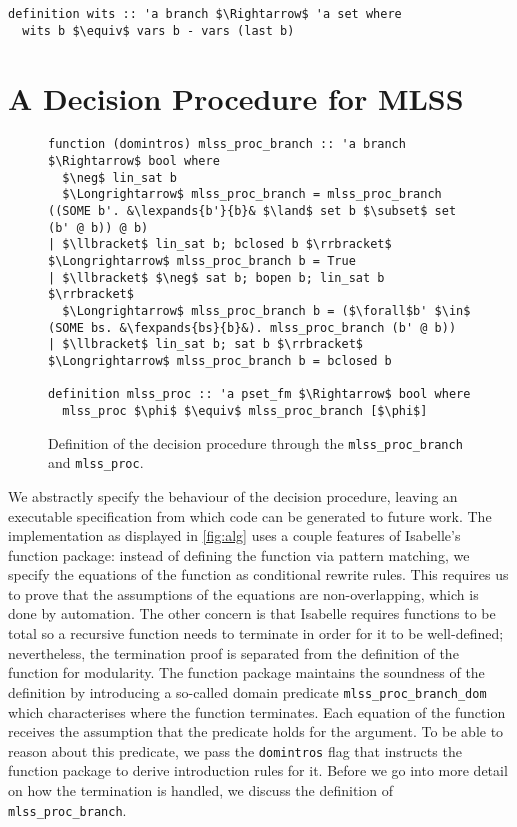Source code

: \documentclass[sigplan,10pt,anonymous,review]{acmart}
\newcommand{\lefttrianglebar}{\mathrel{\tikz[baseline]{\draw (1ex, 0.75ex) -- (0, 1.25ex) -- (0, 0.25ex) -- cycle; \draw (0, 0.75ex) -- (1ex, 0.75ex);}}}
\newcommand{\lefttriangle}{\mathrel{\tikz[baseline]{\draw (1ex, 0.75ex) -- (0, 1.25ex) -- (0, 0.25ex) -- cycle;}}}
\newcommand{\lexpands}[2]{#1 $\lefttriangle$ #2}
\newcommand{\fexpands}[2]{#1 $\lefttrianglebar$ #2}
\begin{document}
\begin{lstlisting}
definition wits :: 'a branch $\Rightarrow$ 'a set where
  wits b $\equiv$ vars b - vars (last b)
\end{lstlisting}

\section{A Decision Procedure for MLSS}
\begin{figure*}
  \centering
\begin{lstlisting}
function (domintros) mlss_proc_branch :: 'a branch $\Rightarrow$ bool where
  $\neg$ lin_sat b
  $\Longrightarrow$ mlss_proc_branch = mlss_proc_branch ((SOME b'. &\lexpands{b'}{b}& $\land$ set b $\subset$ set (b' @ b)) @ b)
| $\llbracket$ lin_sat b; bclosed b $\rrbracket$ $\Longrightarrow$ mlss_proc_branch b = True
| $\llbracket$ $\neg$ sat b; bopen b; lin_sat b $\rrbracket$
  $\Longrightarrow$ mlss_proc_branch b = ($\forall$b' $\in$ (SOME bs. &\fexpands{bs}{b}&). mlss_proc_branch (b' @ b))
| $\llbracket$ lin_sat b; sat b $\rrbracket$ $\Longrightarrow$ mlss_proc_branch b = bclosed b

definition mlss_proc :: 'a pset_fm $\Rightarrow$ bool where
  mlss_proc $\phi$ $\equiv$ mlss_proc_branch [$\phi$]
\end{lstlisting}
\caption{Definition of the decision procedure through the \lstinline|mlss_proc_branch| and \lstinline|mlss_proc|.\label{fig:alg}}
\end{figure*}

\noindent We abstractly specify the behaviour of the decision procedure, leaving an executable specification from which code can be generated to future work.
The implementation as displayed in \autoref{fig:alg} uses a couple features of Isabelle's function package:
instead of defining the function via pattern matching, we specify the equations of the function as conditional rewrite rules.
This requires us to prove that the assumptions of the equations are non-overlapping, which is done by automation.
The other concern is that Isabelle requires functions to be total so a recursive function needs to terminate in order for it to be well-defined;
nevertheless, the termination proof is separated from the definition of the function for modularity.
The function package maintains the soundness of the definition by introducing a so-called domain predicate \lstinline!mlss_proc_branch_dom! which characterises where the function terminates.
Each equation of the function receives the assumption that the predicate holds for the argument.
To be able to reason about this predicate, we pass the \lstinline!domintros! flag that instructs the function package to derive introduction rules for it.
Before we go into more detail on how the termination is handled, we discuss the definition of \lstinline!mlss_proc_branch!.
\end{document}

Assigned task
The answer should be only a number: the count of lines in the listing above that contain the word "package".

Result for this task
3